Brevet Major Charles Elliott Pease (1838-1886) [Section 41 Lot 21]
Civil War Officer who carried out the surrender of Robert E. Lee, one of two men to ride with Gen. Lee and Gen. Grant on the same day during the Civil War
Charles Elliott Pease was born on August 16, 1838, in Albany. He was one of nine children to and Mary Elizabeth Dawes and Richard Henry Pease, a successful businessman, lithographer, and engraver who is credited for his genius marketing tactics that still live on today. In the 1830s he established Pease’s Great Variety Store at 50 Broadway and used his artistic skills during the “holydays” or holidays of Christmas and New Years and credited for inventing what has become the modern Santa Claus. In the 1840s he opened up another shop, The Temple of Fancy. Located at 516 Broadway, it was referred to as an “Emporium of Everything” and used his lithographing expertise to create a special greeting card for Christmas, the first one in the United States.
Charles attended Albany Academy and later Union College. Around age 23 he became interested in the light infantry known as Zouave which practiced in Washington Park. Uniquely Franco-Algerian in style, the uniforms included short open front jackets, baggy pants or sirwal, sashes and oriental style headgear. They frequently tour the country with their performance-like military drills and formations which was patriotic in style.
The Zouave became popular thanks to Albany region native, Elmer Ellsworth. In 1859 he transformed the National Guard of Chicago into the United States Zouave Cadets. An estimated 70,000 attendees came to watch them for an at the U.S. Agricultural Society Fair in Chicago. Charles joined the Albany Zouave Cadets in 1861. However, the Civil War ended the movement around the country with cadets joining the Confederate and Union armies. The Albany Zouave was comprised of Company B. of the 10th NYS Militia Infantry Regiment. Charles was be appointed the First Lieutenant of Company G of the 44th NY Infantry Regiment also known as Ellsworth Avengers. Ellsworth was the first Union fatality trying to remove a Confederate Flag at the Marshall House in Alexandria, Virginia.

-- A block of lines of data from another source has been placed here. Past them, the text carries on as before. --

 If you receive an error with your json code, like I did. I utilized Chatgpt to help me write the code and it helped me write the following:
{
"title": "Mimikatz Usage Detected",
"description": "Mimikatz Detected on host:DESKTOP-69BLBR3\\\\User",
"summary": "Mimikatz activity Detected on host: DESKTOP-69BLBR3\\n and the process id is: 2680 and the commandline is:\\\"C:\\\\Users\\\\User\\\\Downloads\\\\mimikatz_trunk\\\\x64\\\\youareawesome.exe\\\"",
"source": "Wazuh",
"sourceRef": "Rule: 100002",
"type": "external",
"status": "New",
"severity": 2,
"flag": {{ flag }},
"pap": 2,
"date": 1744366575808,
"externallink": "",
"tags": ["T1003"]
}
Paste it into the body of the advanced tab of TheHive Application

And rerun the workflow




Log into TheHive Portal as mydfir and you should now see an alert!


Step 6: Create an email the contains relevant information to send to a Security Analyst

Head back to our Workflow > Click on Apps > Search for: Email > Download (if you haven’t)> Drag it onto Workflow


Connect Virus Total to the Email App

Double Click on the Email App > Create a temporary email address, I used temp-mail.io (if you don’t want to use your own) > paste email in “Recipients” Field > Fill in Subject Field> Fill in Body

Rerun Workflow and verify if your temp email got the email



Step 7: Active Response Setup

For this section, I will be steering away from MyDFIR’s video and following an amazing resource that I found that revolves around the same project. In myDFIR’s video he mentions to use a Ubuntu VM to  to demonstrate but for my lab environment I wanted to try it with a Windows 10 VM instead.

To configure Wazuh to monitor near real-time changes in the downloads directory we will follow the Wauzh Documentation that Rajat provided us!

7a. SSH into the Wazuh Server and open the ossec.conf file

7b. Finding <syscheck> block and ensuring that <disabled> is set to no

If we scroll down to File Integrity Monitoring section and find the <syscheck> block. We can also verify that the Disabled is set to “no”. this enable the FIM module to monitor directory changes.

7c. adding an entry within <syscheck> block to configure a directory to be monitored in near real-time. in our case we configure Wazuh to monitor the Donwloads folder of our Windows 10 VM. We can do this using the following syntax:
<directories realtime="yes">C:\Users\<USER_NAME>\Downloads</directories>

Charles was at the Battle of Centreville and the Siege of Yorktown. In 1863, two months before the Battle of Gettysburg, he was promoted to Captain and Assistant Adjutant General, U.S. Volunteers by Brigadier General James Van Alen of Kinderhook and served as his aide-de-camp (confidential aide). At Gettysburg, he joined the Army of the Potomac, and for his “faithful and meritorious service in the field,” he was promoted to Brevet Major by Major General George C. Meade. In February 1865 at the Battle of Hatcher’s Run, he was almost shot, but the bullet killed the horse he rode on.
The morning of April 9, 1865, Confederate General Robert E. Lee’s third letter, which requested terms of surrender, was received by General Meade. Meade gave the letter to Pease to bring to General Ulysses S. Grant. Upon reading the letter, Grant had Charles ride with him as he rode to the Appomattox Court House, later present at the McLean House where General Lee signed the surrender, ending the Civil War. General Grant instructed Charles to be his military escort for General Lee back to his headquarters as a military courtesy. Upon arrival to his to Confederate headquarters, he was given safe passage through Confederate lines back to General Meade’s headquarters. Charles, along with Colonel Orville Babcock, were the only two men to ride with General Grant and General Lee on the same day during the Civil War. Charles resigned from the army shortly after and returned to Albany.
In 1866 he married Catherine “Kitty” Ganesvoort Trotter and moved to New York City to work for Universal Life Insurance Company. They had one daughter, Estelle Cuyler Pease, though in 1881 she died from chickenpox. Charles died a couple of years later on March 25, 1886, at the age of 48 from diabetes. He is buried in the Pease family plot next to his daughter near South Ridge Road.